## What you will do:
Please copy each line below that contains the string "would".

## Data for review:

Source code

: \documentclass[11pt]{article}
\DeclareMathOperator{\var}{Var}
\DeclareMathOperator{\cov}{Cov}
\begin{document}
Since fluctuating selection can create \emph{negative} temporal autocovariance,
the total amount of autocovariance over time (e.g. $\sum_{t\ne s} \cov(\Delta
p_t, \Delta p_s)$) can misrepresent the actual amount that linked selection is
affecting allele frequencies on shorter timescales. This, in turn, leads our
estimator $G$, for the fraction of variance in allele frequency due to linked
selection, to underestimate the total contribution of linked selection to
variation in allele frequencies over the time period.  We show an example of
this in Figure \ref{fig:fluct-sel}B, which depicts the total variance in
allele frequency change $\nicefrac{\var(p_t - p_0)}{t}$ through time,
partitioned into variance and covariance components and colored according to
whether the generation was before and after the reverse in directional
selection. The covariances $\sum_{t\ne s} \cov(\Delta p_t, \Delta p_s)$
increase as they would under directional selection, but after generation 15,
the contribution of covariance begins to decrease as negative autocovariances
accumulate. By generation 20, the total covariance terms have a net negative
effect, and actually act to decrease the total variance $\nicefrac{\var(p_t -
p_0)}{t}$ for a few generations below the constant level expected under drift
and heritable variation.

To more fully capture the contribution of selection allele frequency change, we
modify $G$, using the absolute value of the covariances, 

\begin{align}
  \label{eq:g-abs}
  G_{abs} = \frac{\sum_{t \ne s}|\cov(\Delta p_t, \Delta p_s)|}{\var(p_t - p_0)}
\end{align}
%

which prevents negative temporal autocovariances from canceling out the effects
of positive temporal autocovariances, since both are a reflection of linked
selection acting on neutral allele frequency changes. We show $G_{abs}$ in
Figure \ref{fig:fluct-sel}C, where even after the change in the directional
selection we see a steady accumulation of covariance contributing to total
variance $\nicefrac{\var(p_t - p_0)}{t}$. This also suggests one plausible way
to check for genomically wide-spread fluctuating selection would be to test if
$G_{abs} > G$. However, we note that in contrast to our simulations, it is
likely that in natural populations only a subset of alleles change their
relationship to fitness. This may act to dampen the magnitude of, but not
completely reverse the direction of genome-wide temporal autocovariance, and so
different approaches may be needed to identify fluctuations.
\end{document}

## Task answer:
increase as they would under directional selection, but after generation 15,
to check for genomically wide-spread fluctuating selection would be to test if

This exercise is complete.